| DIRECTIONS |
Here are the records. Write out exactly the lines between the one holding "For information on the RiPPLE Client" and the one holding "To cite the", inclusive.

| Extracted data entries |
=== Begin Enclosure ===

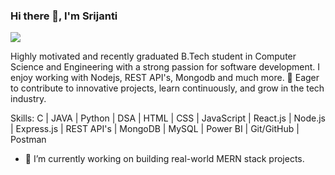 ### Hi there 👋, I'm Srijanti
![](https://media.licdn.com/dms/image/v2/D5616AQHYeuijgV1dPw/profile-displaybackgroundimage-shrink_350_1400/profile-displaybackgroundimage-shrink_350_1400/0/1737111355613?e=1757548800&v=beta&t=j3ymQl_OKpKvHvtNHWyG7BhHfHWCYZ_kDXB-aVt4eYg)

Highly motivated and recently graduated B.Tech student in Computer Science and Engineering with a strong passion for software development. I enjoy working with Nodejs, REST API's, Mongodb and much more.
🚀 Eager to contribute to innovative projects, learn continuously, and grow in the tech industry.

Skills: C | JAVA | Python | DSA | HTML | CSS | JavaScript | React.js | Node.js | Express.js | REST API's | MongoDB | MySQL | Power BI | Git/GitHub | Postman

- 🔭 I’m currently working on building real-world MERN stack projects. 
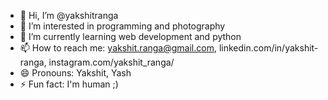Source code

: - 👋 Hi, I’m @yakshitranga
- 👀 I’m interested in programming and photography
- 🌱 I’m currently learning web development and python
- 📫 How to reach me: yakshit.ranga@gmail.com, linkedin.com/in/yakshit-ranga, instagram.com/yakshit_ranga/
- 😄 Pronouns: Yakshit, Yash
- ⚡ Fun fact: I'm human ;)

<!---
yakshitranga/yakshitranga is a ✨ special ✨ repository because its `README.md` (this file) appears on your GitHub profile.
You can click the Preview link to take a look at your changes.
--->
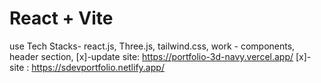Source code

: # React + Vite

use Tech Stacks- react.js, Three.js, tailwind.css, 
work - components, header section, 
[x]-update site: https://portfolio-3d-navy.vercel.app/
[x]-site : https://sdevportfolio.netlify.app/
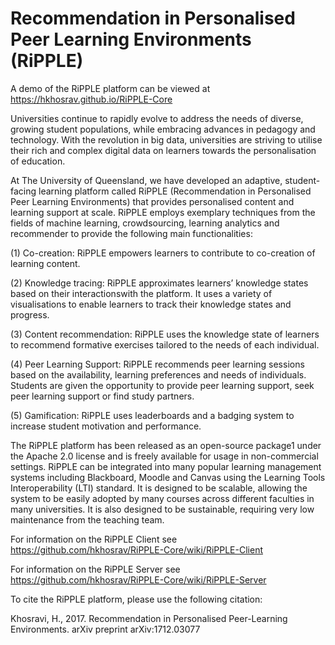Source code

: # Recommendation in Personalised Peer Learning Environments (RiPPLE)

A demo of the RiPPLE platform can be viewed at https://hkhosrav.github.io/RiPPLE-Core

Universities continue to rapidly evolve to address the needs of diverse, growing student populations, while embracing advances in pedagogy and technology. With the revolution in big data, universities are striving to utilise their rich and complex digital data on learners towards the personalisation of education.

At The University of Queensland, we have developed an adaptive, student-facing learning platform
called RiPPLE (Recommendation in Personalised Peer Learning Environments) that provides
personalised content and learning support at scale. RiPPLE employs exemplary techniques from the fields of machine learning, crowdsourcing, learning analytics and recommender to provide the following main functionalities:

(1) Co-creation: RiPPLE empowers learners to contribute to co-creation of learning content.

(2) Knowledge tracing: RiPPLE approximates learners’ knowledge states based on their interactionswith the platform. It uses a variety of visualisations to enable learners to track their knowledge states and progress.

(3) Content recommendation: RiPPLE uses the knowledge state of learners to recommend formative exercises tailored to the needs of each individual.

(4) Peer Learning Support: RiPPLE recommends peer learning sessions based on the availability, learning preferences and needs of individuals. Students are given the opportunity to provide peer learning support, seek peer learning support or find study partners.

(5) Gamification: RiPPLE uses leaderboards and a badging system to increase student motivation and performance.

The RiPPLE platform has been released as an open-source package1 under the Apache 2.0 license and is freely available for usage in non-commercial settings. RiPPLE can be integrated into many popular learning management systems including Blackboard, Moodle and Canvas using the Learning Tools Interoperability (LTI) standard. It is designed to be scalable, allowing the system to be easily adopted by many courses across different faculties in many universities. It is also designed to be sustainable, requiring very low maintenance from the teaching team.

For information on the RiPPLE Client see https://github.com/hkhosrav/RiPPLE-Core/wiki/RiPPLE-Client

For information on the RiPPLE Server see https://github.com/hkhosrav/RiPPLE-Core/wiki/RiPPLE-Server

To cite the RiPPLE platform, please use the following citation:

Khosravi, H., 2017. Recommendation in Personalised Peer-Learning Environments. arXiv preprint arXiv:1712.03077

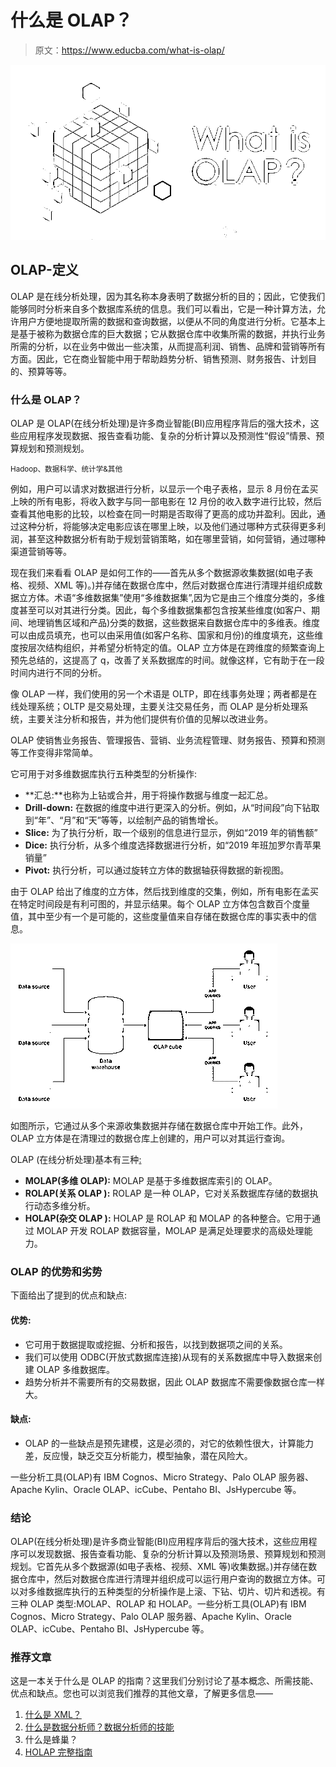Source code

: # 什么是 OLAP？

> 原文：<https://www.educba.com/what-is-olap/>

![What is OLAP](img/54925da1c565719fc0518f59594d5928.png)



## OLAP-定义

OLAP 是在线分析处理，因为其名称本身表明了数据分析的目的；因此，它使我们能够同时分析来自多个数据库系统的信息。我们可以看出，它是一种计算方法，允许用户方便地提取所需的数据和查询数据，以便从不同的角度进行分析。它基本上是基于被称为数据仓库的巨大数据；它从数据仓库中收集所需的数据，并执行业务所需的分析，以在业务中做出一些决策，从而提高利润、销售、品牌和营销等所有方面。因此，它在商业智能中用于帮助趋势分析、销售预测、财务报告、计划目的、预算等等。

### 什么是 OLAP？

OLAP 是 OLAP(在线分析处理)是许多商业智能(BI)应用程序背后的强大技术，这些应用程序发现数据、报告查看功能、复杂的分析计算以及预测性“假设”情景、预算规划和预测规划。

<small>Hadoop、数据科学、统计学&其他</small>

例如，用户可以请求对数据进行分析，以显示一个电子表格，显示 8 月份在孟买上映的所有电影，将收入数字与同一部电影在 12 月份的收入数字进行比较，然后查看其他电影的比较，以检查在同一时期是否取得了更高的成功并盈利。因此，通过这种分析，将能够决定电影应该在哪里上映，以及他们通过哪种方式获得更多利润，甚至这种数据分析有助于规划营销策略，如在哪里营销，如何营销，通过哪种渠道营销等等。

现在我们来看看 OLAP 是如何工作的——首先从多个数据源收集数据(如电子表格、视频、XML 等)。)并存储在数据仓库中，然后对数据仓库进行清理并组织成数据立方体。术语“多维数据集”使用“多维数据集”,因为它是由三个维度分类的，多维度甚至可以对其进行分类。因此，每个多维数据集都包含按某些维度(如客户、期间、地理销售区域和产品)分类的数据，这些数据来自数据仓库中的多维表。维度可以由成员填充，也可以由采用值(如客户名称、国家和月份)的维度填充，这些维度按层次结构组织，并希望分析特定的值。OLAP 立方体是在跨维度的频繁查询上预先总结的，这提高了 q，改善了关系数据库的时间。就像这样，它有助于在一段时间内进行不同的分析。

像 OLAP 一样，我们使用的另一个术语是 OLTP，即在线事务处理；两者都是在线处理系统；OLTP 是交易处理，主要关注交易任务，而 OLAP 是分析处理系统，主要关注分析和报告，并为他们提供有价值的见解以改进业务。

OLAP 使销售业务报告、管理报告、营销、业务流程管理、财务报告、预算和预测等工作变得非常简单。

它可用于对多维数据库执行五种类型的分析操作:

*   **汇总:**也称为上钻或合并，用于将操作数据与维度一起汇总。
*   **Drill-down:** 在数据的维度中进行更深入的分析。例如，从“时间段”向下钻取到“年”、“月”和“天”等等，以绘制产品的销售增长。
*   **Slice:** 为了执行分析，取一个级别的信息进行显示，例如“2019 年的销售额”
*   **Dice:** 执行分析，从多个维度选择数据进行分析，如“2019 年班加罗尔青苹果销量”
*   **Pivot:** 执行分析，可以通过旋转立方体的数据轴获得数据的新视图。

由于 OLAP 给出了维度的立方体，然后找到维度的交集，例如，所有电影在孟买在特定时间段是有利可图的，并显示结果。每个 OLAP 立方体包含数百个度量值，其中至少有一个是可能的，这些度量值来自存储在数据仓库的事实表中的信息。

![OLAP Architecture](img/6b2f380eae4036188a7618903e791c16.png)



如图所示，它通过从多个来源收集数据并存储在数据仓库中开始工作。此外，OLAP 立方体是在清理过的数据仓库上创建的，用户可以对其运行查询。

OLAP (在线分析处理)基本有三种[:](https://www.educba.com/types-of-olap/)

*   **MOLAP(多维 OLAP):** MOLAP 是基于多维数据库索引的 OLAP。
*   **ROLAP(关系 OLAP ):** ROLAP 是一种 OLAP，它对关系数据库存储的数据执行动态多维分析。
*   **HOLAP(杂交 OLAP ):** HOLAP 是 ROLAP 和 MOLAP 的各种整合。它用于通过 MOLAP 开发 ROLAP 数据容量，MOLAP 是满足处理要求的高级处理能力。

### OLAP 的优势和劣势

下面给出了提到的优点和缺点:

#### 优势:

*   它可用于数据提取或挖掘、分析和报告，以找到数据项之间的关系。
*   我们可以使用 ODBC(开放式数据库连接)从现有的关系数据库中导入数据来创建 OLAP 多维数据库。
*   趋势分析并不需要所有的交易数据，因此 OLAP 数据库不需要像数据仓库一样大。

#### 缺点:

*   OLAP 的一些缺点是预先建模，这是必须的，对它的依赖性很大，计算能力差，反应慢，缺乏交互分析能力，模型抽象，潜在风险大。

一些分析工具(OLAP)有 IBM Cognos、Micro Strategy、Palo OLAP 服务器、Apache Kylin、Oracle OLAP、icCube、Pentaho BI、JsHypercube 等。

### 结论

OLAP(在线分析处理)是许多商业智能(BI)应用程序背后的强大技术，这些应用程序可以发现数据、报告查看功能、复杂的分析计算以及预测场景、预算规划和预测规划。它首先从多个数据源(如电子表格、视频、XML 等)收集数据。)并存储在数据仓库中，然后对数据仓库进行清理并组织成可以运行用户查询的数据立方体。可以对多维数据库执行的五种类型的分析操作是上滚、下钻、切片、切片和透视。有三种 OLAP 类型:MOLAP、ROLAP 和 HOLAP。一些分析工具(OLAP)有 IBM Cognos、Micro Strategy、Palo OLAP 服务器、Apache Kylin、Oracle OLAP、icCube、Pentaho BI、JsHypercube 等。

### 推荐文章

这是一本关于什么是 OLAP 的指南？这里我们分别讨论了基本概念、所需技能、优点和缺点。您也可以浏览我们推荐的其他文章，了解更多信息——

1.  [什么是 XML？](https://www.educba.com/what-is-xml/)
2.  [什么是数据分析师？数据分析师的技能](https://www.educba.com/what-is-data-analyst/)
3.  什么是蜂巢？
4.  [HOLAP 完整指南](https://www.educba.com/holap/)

=== End Enclosure ===

| ANSWER TO THIS PROBLEM |
For information on the RiPPLE Client see https://github.com/hkhosrav/RiPPLE-Core/wiki/RiPPLE-Client

For information on the RiPPLE Server see https://github.com/hkhosrav/RiPPLE-Core/wiki/RiPPLE-Server

To cite the RiPPLE platform, please use the following citation:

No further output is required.